_PROBLEM REQUIREMENTS_. Where "frametitle" occurs in a line of the entries below, copy that line.

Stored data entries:

[Start of section]

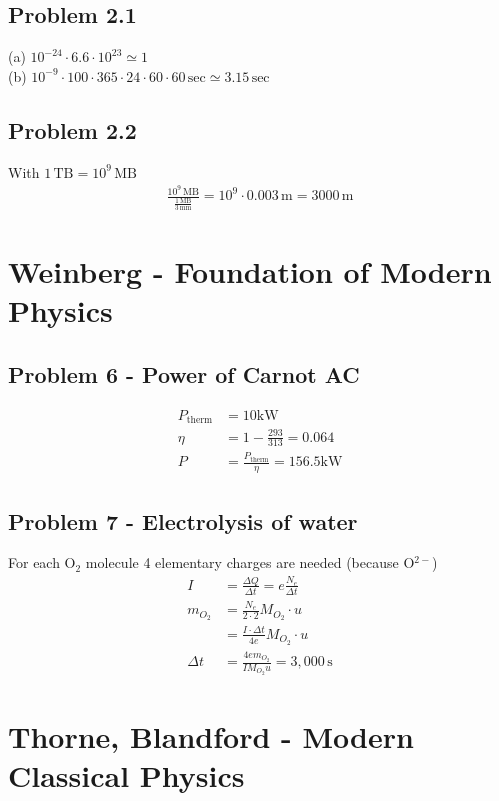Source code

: \documentclass[../main.tex]{subfiles}
\begin{document}
\subsection{Problem 2.1}
(a) $10^{-24}\cdot6.6\cdot10^{23}\simeq1$\\
(b) $10^{-9}\cdot100\cdot365\cdot24\cdot60\cdot60\,\text{sec}\simeq3.15\,\text{sec}$
\subsection{Problem 2.2}
With $1\,\text{TB}=10^9\,\text{MB}$
\begin{align}
\frac{10^{9}\,\text{MB}}{\frac{1\,\text{MB}}{3\,\text{mm}}}
=10^{9}\cdot0.003\,\text{m}=3000\,\text{m}
\end{align}



\section{{\sc Weinberg} - Foundation of Modern Physics}

\subsection{Problem 6 - Power of Carnot AC}
\begin{align}
P_\text{therm}&=10\text{kW}\\
\eta&=1-\frac{293}{313}=0.064\\
P&=\frac{P_\text{therm}}{\eta}=156.5\text{kW}
\end{align}


\subsection{Problem 7 - Electrolysis of water}
For each O$_2$ molecule 4 elementary charges are needed (because O$^{2-}$)
\begin{align}
I&=\frac{\Delta Q}{\Delta t}=e\frac{N_e}{\Delta t}\\
m_{O_2}
&=\frac{N_e}{2\cdot 2}M_{O_2}\cdot u\\
&=\frac{I\cdot\Delta t}{4e}M_{O_2}\cdot u\\
\Delta t&=\frac{4em_{O_2}}{IM_{O_2}u}=3,000\,\text{s}
\end{align}





\section{{\sc Thorne, Blandford} - Modern Classical Physics}
\end{document}
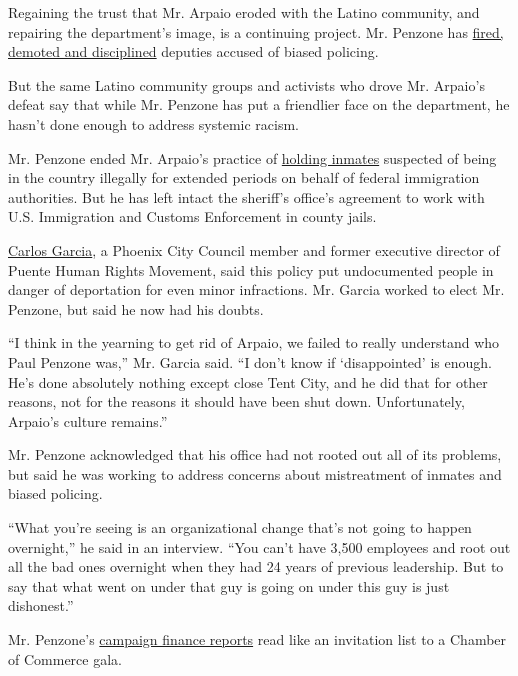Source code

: Regaining the trust that Mr. Arpaio eroded with the Latino community,
and repairing the department's image, is a continuing project. Mr.
Penzone has
\href{https://ktar.com/story/2339892/sheriff-paul-penzone-said-hes-fired-employees-for-racial-profiling/}{fired,
demoted and disciplined} deputies accused of biased policing.

But the same Latino community groups and activists who drove Mr.
Arpaio's defeat say that while Mr. Penzone has put a friendlier face on
the department, he hasn't done enough to address systemic racism.

Mr. Penzone ended Mr. Arpaio's practice of
\href{https://www.azcentral.com/story/news/local/phoenix/2017/02/17/maricopa-county-sheriffs-office-courtesy-holds-federal-immigration-agents-ice/98072980/}{holding
inmates} suspected of being in the country illegally for extended
periods on behalf of federal immigration authorities. But he has left
intact the sheriff's office's agreement to work with U.S. Immigration
and Customs Enforcement in county jails.

\href{https://www.phoenix.gov/district8}{Carlos Garcia}, a Phoenix City
Council member and former executive director of Puente Human Rights
Movement, said this policy put undocumented people in danger of
deportation for even minor infractions. Mr. Garcia worked to elect Mr.
Penzone, but said he now had his doubts.

``I think in the yearning to get rid of Arpaio, we failed to really
understand who Paul Penzone was,'' Mr. Garcia said. ``I don't know if
`disappointed' is enough. He's done absolutely nothing except close Tent
City, and he did that for other reasons, not for the reasons it should
have been shut down. Unfortunately, Arpaio's culture remains.''

Mr. Penzone acknowledged that his office had not rooted out all of its
problems, but said he was working to address concerns about mistreatment
of inmates and biased policing.

``What you're seeing is an organizational change that's not going to
happen overnight,'' he said in an interview. ``You can't have 3,500
employees and root out all the bad ones overnight when they had 24 years
of previous leadership. But to say that what went on under that guy is
going on under this guy is just dishonest.''

Mr. Penzone's
\href{https://recorder.maricopa.gov/campaignfinance/campfinDocsresults.aspx?candidateid=1000885}{campaign
finance reports} read like an invitation list to a Chamber of Commerce
gala.

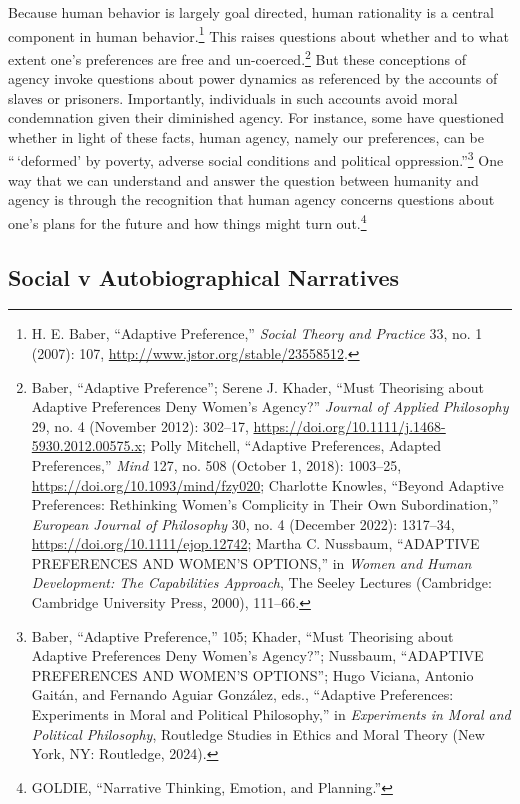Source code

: \documentclass[phdthesis,12pt,final]{wuthesis}
\theoremstyle{definition}
\theoremstyle{definition}
\theoremstyle{definition}
\theoremstyle{definition}
\theoremstyle{remark}
\begin{document}
Because human behavior is largely goal directed, human rationality is a central component in human behavior.\footnote{H. E. Baber, {``Adaptive {Preference},''} \emph{Social Theory and Practice} 33, no. 1 (2007): 107, \url{http://www.jstor.org/stable/23558512}.} This raises questions about whether and to what extent one's preferences are free and un-coerced.\footnote{Baber, {``Adaptive {Preference}''}; Serene J. Khader, {``Must {Theorising} about {Adaptive Preferences Deny Women}'s {Agency}?''} \emph{Journal of Applied Philosophy} 29, no. 4 (November 2012): 302--17, \url{https://doi.org/10.1111/j.1468-5930.2012.00575.x}; Polly Mitchell, {``Adaptive {Preferences}, {Adapted Preferences},''} \emph{Mind} 127, no. 508 (October 1, 2018): 1003--25, \url{https://doi.org/10.1093/mind/fzy020}; Charlotte Knowles, {``Beyond Adaptive Preferences: {Rethinking} Women's Complicity in Their Own Subordination,''} \emph{European Journal of Philosophy} 30, no. 4 (December 2022): 1317--34, \url{https://doi.org/10.1111/ejop.12742}; Martha C. Nussbaum, {``{ADAPTIVE PREFERENCES AND WOMEN}'{S OPTIONS},''} in \emph{Women and Human Development: {The} Capabilities Approach}, The Seeley Lectures (Cambridge: Cambridge University Press, 2000), 111--66.} But these conceptions of agency invoke questions about power dynamics as referenced by the accounts of slaves or prisoners. Importantly, individuals in such accounts avoid moral condemnation given their diminished agency. For instance, some have questioned whether in light of these facts, human agency, namely our preferences, can be ``\,`deformed' by poverty, adverse social conditions and political oppression.''\footnote{Baber, {``Adaptive {Preference},''} 105; Khader, {``Must {Theorising} about {Adaptive Preferences Deny Women}'s {Agency}?''}; Nussbaum, {``{ADAPTIVE PREFERENCES AND WOMEN}'{S OPTIONS}''}; Hugo Viciana, Antonio Gaitán, and Fernando Aguiar González, eds., {``Adaptive {Preferences}: {Experiments} in {Moral} and {Political Philosophy},''} in \emph{Experiments in Moral and Political Philosophy}, Routledge Studies in Ethics and Moral Theory (New York, NY: Routledge, 2024).} One way that we can understand and answer the question between humanity and agency is through the recognition that human agency concerns questions about one's plans for the future and how things might turn out.\footnote{GOLDIE, {``Narrative {Thinking}, {Emotion}, and {Planning}.''}}

\subsection*{Social v Autobiographical Narratives}\label{social-v-autobiographical-narratives}
\end{document}
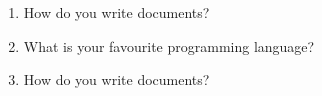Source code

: \documentclass[12pt,onside,a4paper,article]{memoir}
\newcommand\blankpage{%
    \null
    \thispagestyle{empty}%
    \addtocounter{page}{-1}%
    \newpage}
\begin{document}
\begin{enumerate}
\item{How do you write documents?}
\begin{flushright}
\end{flushright}
\item{What is your favourite programming language?}
\begin{flushright}
\end{flushright}
\item{How do you write documents?}
\begin{flushright}
\end{flushright}
\end{enumerate}

\vspace*{4.5cm}
\begin{flushright}
 \end{flushright}

\clearpage\blankpage
\end{document}
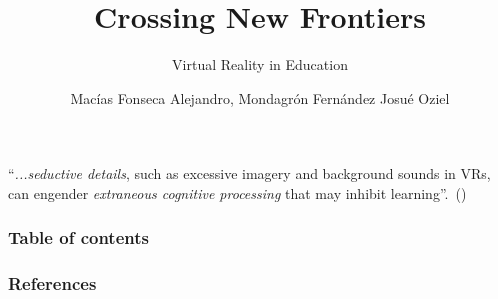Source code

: \documentclass[aspectratio=169]{beamer}
\title[VR in Education]{Crossing New Frontiers}
\subtitle{Virtual Reality in Education}
\author{Macías Fonseca Alejandro, Mondagrón Fernández Josué Oziel}
\institute[FIF UAQ]{Facultad de Informática \\ Universidad Autónoma de Querétaro }
\begin{document}
\begin{frame}
      \huge “\textit{...seductive details}, such as excessive imagery and background sounds in VRs, can engender \textit{extraneous cognitive processing} that may inhibit learning”.~(\cite{OJE2023100033})
   \end{frame}
\frame{\titlepage}
\begin{frame}
   \frametitle{Table of contents}
   \tableofcontents
\end{frame}
\begin{frame}
   \frametitle{References}
   \printbibliography
\end{frame}
\end{document}
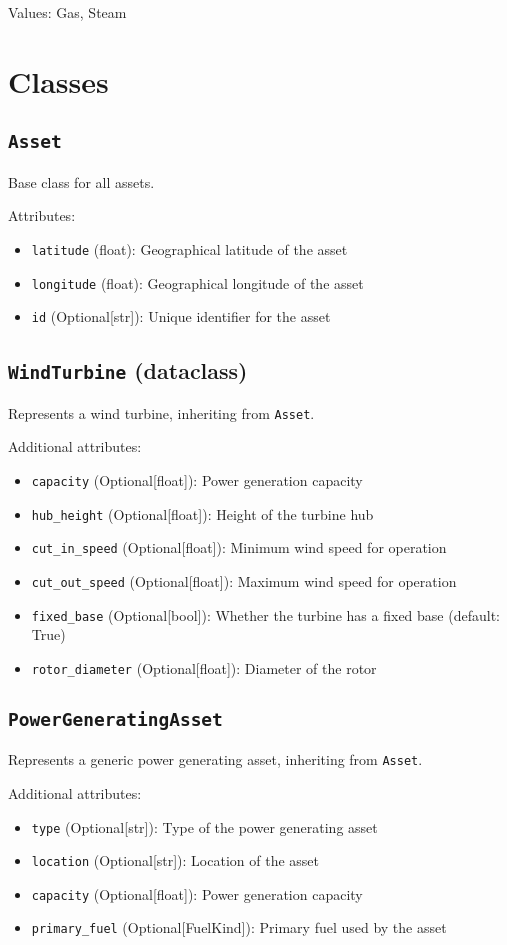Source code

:\documentclass{article}
\begin{document}
Values: Gas, Steam

\section{Classes}

\subsection{\texttt{Asset}}
Base class for all assets.

Attributes:
\begin{itemize}
    \item \texttt{latitude} (float): Geographical latitude of the asset
    \item \texttt{longitude} (float): Geographical longitude of the asset
    \item \texttt{id} (Optional[str]): Unique identifier for the asset
\end{itemize}

\subsection{\texttt{WindTurbine} (dataclass)}
Represents a wind turbine, inheriting from \texttt{Asset}.

Additional attributes:
\begin{itemize}
    \item \texttt{capacity} (Optional[float]): Power generation capacity
    \item \texttt{hub\_height} (Optional[float]): Height of the turbine hub
    \item \texttt{cut\_in\_speed} (Optional[float]): Minimum wind speed for operation
    \item \texttt{cut\_out\_speed} (Optional[float]): Maximum wind speed for operation
    \item \texttt{fixed\_base} (Optional[bool]): Whether the turbine has a fixed base (default: True)
    \item \texttt{rotor\_diameter} (Optional[float]): Diameter of the rotor
\end{itemize}

\subsection{\texttt{PowerGeneratingAsset}}
Represents a generic power generating asset, inheriting from \texttt{Asset}.

Additional attributes:
\begin{itemize}
    \item \texttt{type} (Optional[str]): Type of the power generating asset
    \item \texttt{location} (Optional[str]): Location of the asset
    \item \texttt{capacity} (Optional[float]): Power generation capacity
    \item \texttt{primary\_fuel} (Optional[FuelKind]): Primary fuel used by the asset
\end{itemize}
\end{document}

[End of section]

_TASK OUTPUT_.
   \frametitle{Table of contents}
   \frametitle{References}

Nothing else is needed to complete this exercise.